(PROBLEM TO WORK ON):
Make an exact copy of the listing underneath, skipping each picture.
▼
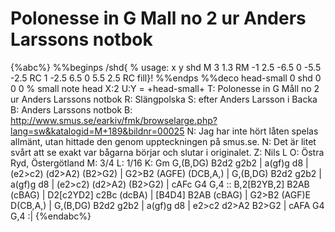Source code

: # Polonesse in G Mall no 2 ur Anders Larssons notbok

{%abc%}
%%beginps
/shd{	% usage: x y shd
	M 3 1.3 RM
	-1 2.5 -6.5 0 -5.5 -2.5 RC
	1 -2.5 6.5 0 5.5 2.5 RC fill}!
%%endps
%%deco head-small 0 shd 0 0 0	% small note head
X:2
U:Y = +head-small+
T: Polonesse in G Måll no 2 ur Anders Larssons notbok
R: Slängpolska
S: efter Anders Larsson i Backa
B: Anders Larssons notbok
B: http://www.smus.se/earkiv/fmk/browselarge.php?lang=sw&katalogid=M+189&bildnr=00025
N: Jag har inte hört låten spelas allmänt, utan hittade den genom uppteckningen på smus.se.
N: Det är litet svårt att se exakt var bågarna börjar och slutar i originalet.
Z: Nils L
O: Östra Ryd, Östergötland
M: 3/4
L: 1/16
K: Gm
G,(B,DG) B2d2 g2b2 | a(gf)g d8 | (e2>c2) (d2>A2) (B2>G2) | G2>B2 (AGFE) (DCB,A,) |
G,(B,DG) B2d2 g2b2 | a(gf)g d8 | (e2>c2) (d2>A2) (B2>G2) | cAFc G4 G,4 ::
B,2[B2YB,2] B2AB (cBAG) | D2[c2YD2] c2Bc (dcBA) | [B4D4] B2AB (cBAG) | G2>B2 (AGF)E D(CB,A,) |
G,(B,DG) B2d2 g2b2 | a(gf)g d8 | e2>c2 d2>A2 B2>G2 | cAFA G4 G,4 :|
{%endabc%}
▲
(WRITTEN RESPONSE):
Source code

: # Polonesse in G Mall no 2 ur Anders Larssons notbok

{%abc%}
%%beginps
/shd{	% usage: x y shd
	M 3 1.3 RM
	-1 2.5 -6.5 0 -5.5 -2.5 RC
	1 -2.5 6.5 0 5.5 2.5 RC fill}!
%%endps
%%deco head-small 0 shd 0 0 0	% small note head
X:2
U:Y = +head-small+
T: Polonesse in G Måll no 2 ur Anders Larssons notbok
R: Slängpolska
S: efter Anders Larsson i Backa
B: Anders Larssons notbok
B: http://www.smus.se/earkiv/fmk/browselarge.php?lang=sw&katalogid=M+189&bildnr=00025
N: Jag har inte hört låten spelas allmänt, utan hittade den genom uppteckningen på smus.se.
N: Det är litet svårt att se exakt var bågarna börjar och slutar i originalet.
Z: Nils L
O: Östra Ryd, Östergötland
M: 3/4
L: 1/16
K: Gm
G,(B,DG) B2d2 g2b2 | a(gf)g d8 | (e2>c2) (d2>A2) (B2>G2) | G2>B2 (AGFE) (DCB,A,) |
G,(B,DG) B2d2 g2b2 | a(gf)g d8 | (e2>c2) (d2>A2) (B2>G2) | cAFc G4 G,4 ::
B,2[B2YB,2] B2AB (cBAG) | D2[c2YD2] c2Bc (dcBA) | [B4D4] B2AB (cBAG) | G2>B2 (AGF)E D(CB,A,) |
G,(B,DG) B2d2 g2b2 | a(gf)g d8 | e2>c2 d2>A2 B2>G2 | cAFA G4 G,4 :|
{%endabc%}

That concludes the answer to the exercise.